Segment Open

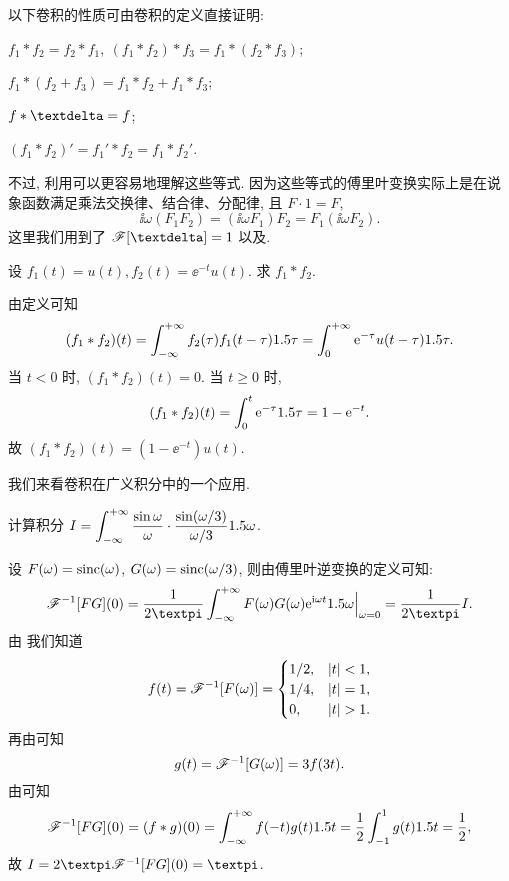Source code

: 以下卷积的性质可由卷积的定义直接证明:
\begin{enuma}
  \item $f_1\ast f_2=f_2\ast f_1,\ (f_1\ast f_2)\ast f_3=f_1\ast(f_2\ast f_3)$;
  \item $f_1\ast(f_2+f_3)=f_1\ast f_2+f_1\ast f_3$;
  \item $f\ast\dirac=f$;
  \item $(f_1\ast f_2)'=f_1'\ast f_2=f_1\ast f_2'$.
\end{enuma}
不过, 利用\thmFConv 可以更容易地理解这些等式.
因为这些等式的傅里叶变换实际上是在说象函数满足乘法交换律、结合律、分配律, 且 $F\cdot 1=F$,
\[
  \ii\omega (F_1F_2)=(\ii\omega F_1)F_2
  =F_1(\ii\omega F_2).
\]
这里我们用到了 $\msf[\dirac]=1$ 以及\thmFDif.

\begin{example}
  设 $f_1(t)=u(t),f_2(t)=\ee^{-t}u(t)$. 求 $f_1\ast f_2$.
\end{example}

\begin{solution}
  由定义可知
  \[
     (f_1\ast f_2)(t)
    =\displaystyle\int_{-\infty}^{+\infty} f_2(\tau)f_1(t-\tau)1.5 \tau
    =\displaystyle\int_0^{+\infty} \mathrm{e}^{-\tau}u(t-\tau)1.5 \tau.
  \]
  当 $t<0$ 时, $(f_1\ast f_2)(t)=0$.
  当 $t\ge0$ 时, 
  \[
     (f_1\ast f_2)(t)
    =\int_0^t \mathrm{e}^{-\tau}1.5 \tau
    =1-\mathrm{e}^{-t}.
  \]
  故 $(f_1\ast f_2)(t)=(1-\ee^{-t})u(t)$.
\end{solution}

我们来看卷积在广义积分中的一个应用.

\begin{example}
  \label{exam:bouwein-integral}
  计算积分 $I=\displaystyle\int_{-\infty}^{+\infty} \frac{\sin \omega}{\omega}\cdot \frac{\sin (\omega/3)}{\omega/3}1.5\omega$.
\end{example}

\begin{solution}
  设 $F(\omega)=\operatorname{sinc}(\omega)$, $G(\omega)=\operatorname{sinc}(\omega/3)$, 则由傅里叶逆变换的定义可知:
  \[
     \msf^{-1}[FG](0)
    =\frac1{2\cpi}\intff F(\omega)G(\omega)\ee^{\ii \omega t}\d\omega\Big|_{\omega=0}
    =\frac1{2\cpi}I.
  \]
  由 我们知道
  \[
    f(t)=\mathscr{F}^{-1}[F(\omega)]=\begin{cases}
      1/2, & \lvert t\rvert<1,\\
      1/4, & \lvert t\rvert=1,\\
      0, & \lvert t\rvert>1.
    \end{cases}
  \]
  再由\thmFSim 可知
  \[
    g(t)=\mathscr{F}^{-1}[G(\omega)]=3f(3t).
  \]
  由\thmFConv 可知
  \[
     \mathscr{F}^{-1}[FG](0)
    =(f\ast g)(0)
    =\displaystyle\int_{-\infty}^{+\infty} f(-t)g(t)1.5 t
    =\frac{1}{2}\int_{-1}^1 g(t)1.5 t
    =\frac{1}{2},
  \]
  故 $I=2\cpi\msf^{-1}[FG](0)=\cpi$.
\end{solution}

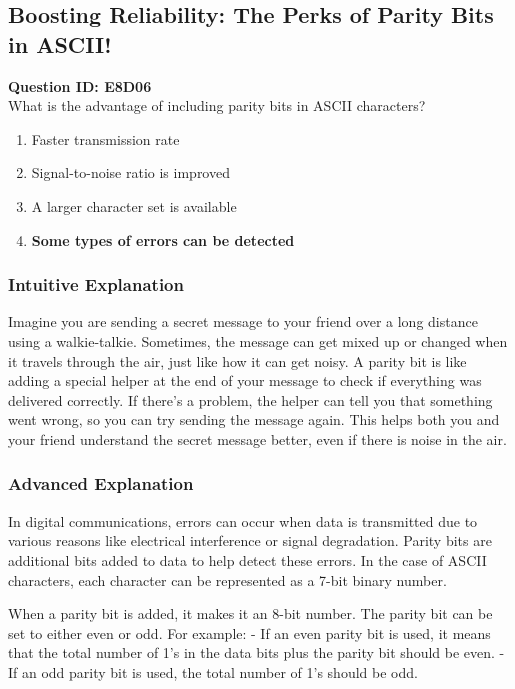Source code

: \subsection{Boosting Reliability: The Perks of Parity Bits in ASCII!}

\begin{tcolorbox}[colback=blue!5!white, colframe=blue!75!black, title=E8D06]
    \textbf{Question ID: E8D06} \\
    What is the advantage of including parity bits in ASCII characters? \\
    \begin{enumerate}[label=\Alph*.]
        \item Faster transmission rate
        \item Signal-to-noise ratio is improved
        \item A larger character set is available
        \item \textbf{Some types of errors can be detected}
    \end{enumerate}
\end{tcolorbox}

\subsubsection{Intuitive Explanation}
Imagine you are sending a secret message to your friend over a long distance using a walkie-talkie. Sometimes, the message can get mixed up or changed when it travels through the air, just like how it can get noisy. A parity bit is like adding a special helper at the end of your message to check if everything was delivered correctly. If there’s a problem, the helper can tell you that something went wrong, so you can try sending the message again. This helps both you and your friend understand the secret message better, even if there is noise in the air.

\subsubsection{Advanced Explanation}
In digital communications, errors can occur when data is transmitted due to various reasons like electrical interference or signal degradation. Parity bits are additional bits added to data to help detect these errors. In the case of ASCII characters, each character can be represented as a 7-bit binary number. 

When a parity bit is added, it makes it an 8-bit number. The parity bit can be set to either even or odd. For example:
- If an even parity bit is used, it means that the total number of 1's in the data bits plus the parity bit should be even.
- If an odd parity bit is used, the total number of 1's should be odd.

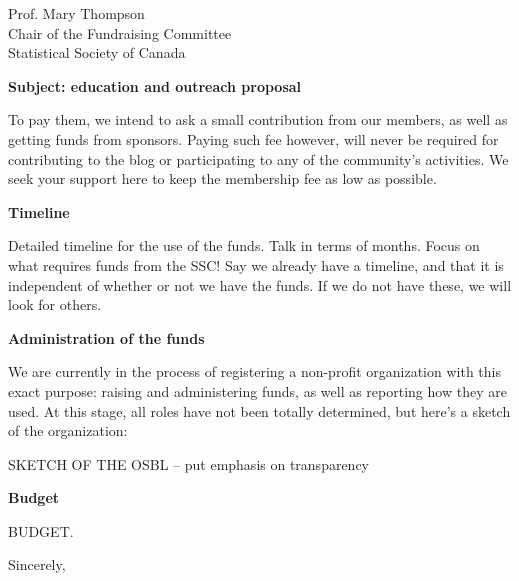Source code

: \documentclass[11pt, a4paper]{letter} %
\begin{document}
\begin{letter}{
	Prof. Mary Thompson\\
	Chair of the Fundraising Committee\\
	Statistical Society of Canada
	
	\bigskip
	\textbf{Subject: education and outreach proposal}%
}
To pay them, we intend to ask a small contribution from our members, as well as getting funds from sponsors. Paying such fee however, will never be required for contributing to the blog or participating to any of the community's activities. We seek your support here to keep the membership fee as low as possible.


\noindent \textbf{Timeline}

Detailed timeline for the use of the funds. Talk in terms of months. Focus on what requires funds from the SSC! Say we already have a timeline, and that it is independent of whether or not we have the funds. If we do not have these, we will look for others.


\noindent \textbf{Administration of the funds}

We are currently in the process of registering a non-profit organization with this exact purpose: raising and administering funds, as well as reporting how they are used. At this stage, all roles have not been totally determined, but here's a sketch of the organization:

SKETCH OF THE OSBL -- put emphasis on transparency


\noindent \textbf{Budget}

BUDGET.



%
      
\closing{Sincerely,}




\end{letter}
\end{document}
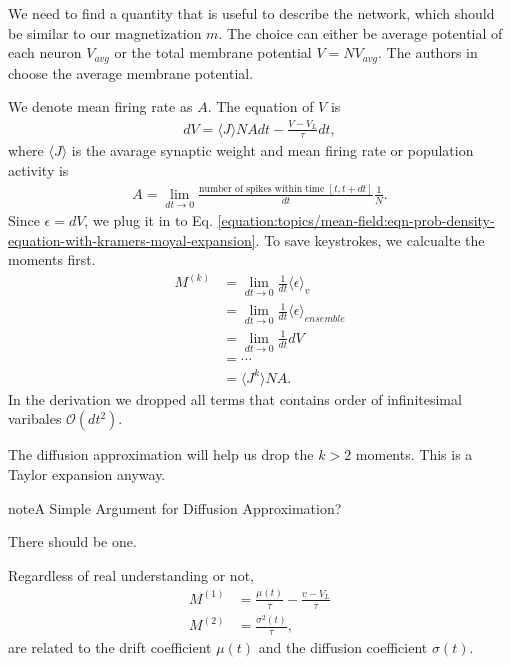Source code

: \documentclass[letterpaper,10pt,english]{sphinxmanual}
\begin{document}
We need to find a quantity that is useful to describe the network, which should be similar to our magnetization \(m\). The choice can either be average potential of each neuron \(V_{avg}\) or the total membrane potential \(V=NV_{avg}\). The authors in \label{\detokenize{topics/mean-field:id5}}{\hyperref[\detokenize{topics/mean-field:deco2008}]{\sphinxcrossref{{[}Deco2008{]}}}} choose the average membrane potential.

We denote mean firing rate as \(A\). The equation of \(V\) is
\begin{equation*}
\begin{split}dV = \langle J\rangle N A dt - \frac{V-V_L}{\tau} dt,\end{split}
\end{equation*}
where \(\langle J\rangle\) is the avarage synaptic weight and mean firing rate or population activity is
\begin{equation*}
\begin{split}A = \lim_{dt\to 0} \frac{ \text{number of spikes within time } [t,t+dt] }{dt} \frac{1}{N}.\end{split}
\end{equation*}
Since \(\epsilon=dV\), we plug it in to Eq. \eqref{equation:topics/mean-field:eqn-prob-density-equation-with-kramers-moyal-expansion}. To save keystrokes, we calcualte the moments first.
\begin{equation*}
\begin{split}M^{(k)} &= \lim_{dt\to 0} \frac{1}{dt}\langle \epsilon\rangle_v \\
& = \lim_{dt\to 0} \frac{1}{dt}\langle \epsilon\rangle_{ensemble} \\
& = \lim_{dt\to 0} \frac{1}{dt} dV \\
& = \cdots \\
& = \langle J^k \rangle N A.\end{split}
\end{equation*}
In the derivation we dropped all terms that contains order of infinitesimal varibales \(\mathcal O (dt^2)\).

The diffusion approximation will help us drop the \(k>2\) moments. This is a Taylor expansion anyway.

\begin{sphinxadmonition}{note}{A Simple Argument for Diffusion Approximation?}

There should be one.

Regardless of real understanding or not,
\begin{equation*}
\begin{split}M^{(1)} &= \frac{\mu(t)}{\tau} - \frac{ v-V_L }{\tau} \\
M^{(2)} &= \frac{\sigma^2(t)}{\tau},\end{split}
\end{equation*}
are related to the drift coefficient \(\mu(t)\) and the diffusion coefficient \(\sigma(t)\).
\end{sphinxadmonition}
\end{document}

Segment Closed

#### [Exercise description]
Since the pictures are not wanted, copy only the text of the records above, exactly.

#### [Exercise output]
Source code

: 以下卷积的性质可由卷积的定义直接证明:
\begin{enuma}
  \item $f_1\ast f_2=f_2\ast f_1,\ (f_1\ast f_2)\ast f_3=f_1\ast(f_2\ast f_3)$;
  \item $f_1\ast(f_2+f_3)=f_1\ast f_2+f_1\ast f_3$;
  \item $f\ast\dirac=f$;
  \item $(f_1\ast f_2)'=f_1'\ast f_2=f_1\ast f_2'$.
\end{enuma}
不过, 利用\thmFConv 可以更容易地理解这些等式.
因为这些等式的傅里叶变换实际上是在说象函数满足乘法交换律、结合律、分配律, 且 $F\cdot 1=F$,
\[
  \ii\omega (F_1F_2)=(\ii\omega F_1)F_2
  =F_1(\ii\omega F_2).
\]
这里我们用到了 $\msf[\dirac]=1$ 以及\thmFDif.

\begin{example}
  设 $f_1(t)=u(t),f_2(t)=\ee^{-t}u(t)$. 求 $f_1\ast f_2$.
\end{example}

\begin{solution}
  由定义可知
  \[
     (f_1\ast f_2)(t)
    =\displaystyle\int_{-\infty}^{+\infty} f_2(\tau)f_1(t-\tau)1.5 \tau
    =\displaystyle\int_0^{+\infty} \mathrm{e}^{-\tau}u(t-\tau)1.5 \tau.
  \]
  当 $t<0$ 时, $(f_1\ast f_2)(t)=0$.
  当 $t\ge0$ 时, 
  \[
     (f_1\ast f_2)(t)
    =\int_0^t \mathrm{e}^{-\tau}1.5 \tau
    =1-\mathrm{e}^{-t}.
  \]
  故 $(f_1\ast f_2)(t)=(1-\ee^{-t})u(t)$.
\end{solution}

我们来看卷积在广义积分中的一个应用.

\begin{example}
  \label{exam:bouwein-integral}
  计算积分 $I=\displaystyle\int_{-\infty}^{+\infty} \frac{\sin \omega}{\omega}\cdot \frac{\sin (\omega/3)}{\omega/3}1.5\omega$.
\end{example}

\begin{solution}
  设 $F(\omega)=\operatorname{sinc}(\omega)$, $G(\omega)=\operatorname{sinc}(\omega/3)$, 则由傅里叶逆变换的定义可知:
  \[
     \msf^{-1}[FG](0)
    =\frac1{2\cpi}\intff F(\omega)G(\omega)\ee^{\ii \omega t}\d\omega\Big|_{\omega=0}
    =\frac1{2\cpi}I.
  \]
  由 我们知道
  \[
    f(t)=\mathscr{F}^{-1}[F(\omega)]=\begin{cases}
      1/2, & \lvert t\rvert<1,\\
      1/4, & \lvert t\rvert=1,\\
      0, & \lvert t\rvert>1.
    \end{cases}
  \]
  再由\thmFSim 可知
  \[
    g(t)=\mathscr{F}^{-1}[G(\omega)]=3f(3t).
  \]
  由\thmFConv 可知
  \[
     \mathscr{F}^{-1}[FG](0)
    =(f\ast g)(0)
    =\displaystyle\int_{-\infty}^{+\infty} f(-t)g(t)1.5 t
    =\frac{1}{2}\int_{-1}^1 g(t)1.5 t
    =\frac{1}{2},
  \]
  故 $I=2\cpi\msf^{-1}[FG](0)=\cpi$.
\end{solution}

Source code

: \subsection{Boosting Reliability: The Perks of Parity Bits in ASCII!}

\begin{tcolorbox}[colback=blue!5!white, colframe=blue!75!black, title=E8D06]
    \textbf{Question ID: E8D06} \\
    What is the advantage of including parity bits in ASCII characters? \\
    \begin{enumerate}[label=\Alph*.]
        \item Faster transmission rate
        \item Signal-to-noise ratio is improved
        \item A larger character set is available
        \item \textbf{Some types of errors can be detected}
    \end{enumerate}
\end{tcolorbox}

\subsubsection{Intuitive Explanation}
Imagine you are sending a secret message to your friend over a long distance using a walkie-talkie. Sometimes, the message can get mixed up or changed when it travels through the air, just like how it can get noisy. A parity bit is like adding a special helper at the end of your message to check if everything was delivered correctly. If there’s a problem, the helper can tell you that something went wrong, so you can try sending the message again. This helps both you and your friend understand the secret message better, even if there is noise in the air.

\subsubsection{Advanced Explanation}
In digital communications, errors can occur when data is transmitted due to various reasons like electrical interference or signal degradation. Parity bits are additional bits added to data to help detect these errors. In the case of ASCII characters, each character can be represented as a 7-bit binary number. 

When a parity bit is added, it makes it an 8-bit number. The parity bit can be set to either even or odd. For example:
- If an even parity bit is used, it means that the total number of 1's in the data bits plus the parity bit should be even.
- If an odd parity bit is used, the total number of 1's should be odd.

Source code

: \documentclass[11pt, a4paper]{letter} %
\begin{document}
\begin{letter}{
	Prof. Mary Thompson\\
	Chair of the Fundraising Committee\\
	Statistical Society of Canada
	
	\bigskip
	\textbf{Subject: education and outreach proposal}%
}
To pay them, we intend to ask a small contribution from our members, as well as getting funds from sponsors. Paying such fee however, will never be required for contributing to the blog or participating to any of the community's activities. We seek your support here to keep the membership fee as low as possible.


\noindent \textbf{Timeline}

Detailed timeline for the use of the funds. Talk in terms of months. Focus on what requires funds from the SSC! Say we already have a timeline, and that it is independent of whether or not we have the funds. If we do not have these, we will look for others.


\noindent \textbf{Administration of the funds}

We are currently in the process of registering a non-profit organization with this exact purpose: raising and administering funds, as well as reporting how they are used. At this stage, all roles have not been totally determined, but here's a sketch of the organization:

SKETCH OF THE OSBL -- put emphasis on transparency


\noindent \textbf{Budget}

BUDGET.



%
      
\closing{Sincerely,}




\end{letter}
\end{document}
Source code

: \documentclass[letterpaper,10pt,english]{sphinxmanual}
\begin{document}
We need to find a quantity that is useful to describe the network, which should be similar to our magnetization \(m\). The choice can either be average potential of each neuron \(V_{avg}\) or the total membrane potential \(V=NV_{avg}\). The authors in \label{\detokenize{topics/mean-field:id5}}{\hyperref[\detokenize{topics/mean-field:deco2008}]{\sphinxcrossref{{[}Deco2008{]}}}} choose the average membrane potential.

We denote mean firing rate as \(A\). The equation of \(V\) is
\begin{equation*}
\begin{split}dV = \langle J\rangle N A dt - \frac{V-V_L}{\tau} dt,\end{split}
\end{equation*}
where \(\langle J\rangle\) is the avarage synaptic weight and mean firing rate or population activity is
\begin{equation*}
\begin{split}A = \lim_{dt\to 0} \frac{ \text{number of spikes within time } [t,t+dt] }{dt} \frac{1}{N}.\end{split}
\end{equation*}
Since \(\epsilon=dV\), we plug it in to Eq. \eqref{equation:topics/mean-field:eqn-prob-density-equation-with-kramers-moyal-expansion}. To save keystrokes, we calcualte the moments first.
\begin{equation*}
\begin{split}M^{(k)} &= \lim_{dt\to 0} \frac{1}{dt}\langle \epsilon\rangle_v \\
& = \lim_{dt\to 0} \frac{1}{dt}\langle \epsilon\rangle_{ensemble} \\
& = \lim_{dt\to 0} \frac{1}{dt} dV \\
& = \cdots \\
& = \langle J^k \rangle N A.\end{split}
\end{equation*}
In the derivation we dropped all terms that contains order of infinitesimal varibales \(\mathcal O (dt^2)\).

The diffusion approximation will help us drop the \(k>2\) moments. This is a Taylor expansion anyway.

\begin{sphinxadmonition}{note}{A Simple Argument for Diffusion Approximation?}

There should be one.

Regardless of real understanding or not,
\begin{equation*}
\begin{split}M^{(1)} &= \frac{\mu(t)}{\tau} - \frac{ v-V_L }{\tau} \\
M^{(2)} &= \frac{\sigma^2(t)}{\tau},\end{split}
\end{equation*}
are related to the drift coefficient \(\mu(t)\) and the diffusion coefficient \(\sigma(t)\).
\end{sphinxadmonition}
\end{document}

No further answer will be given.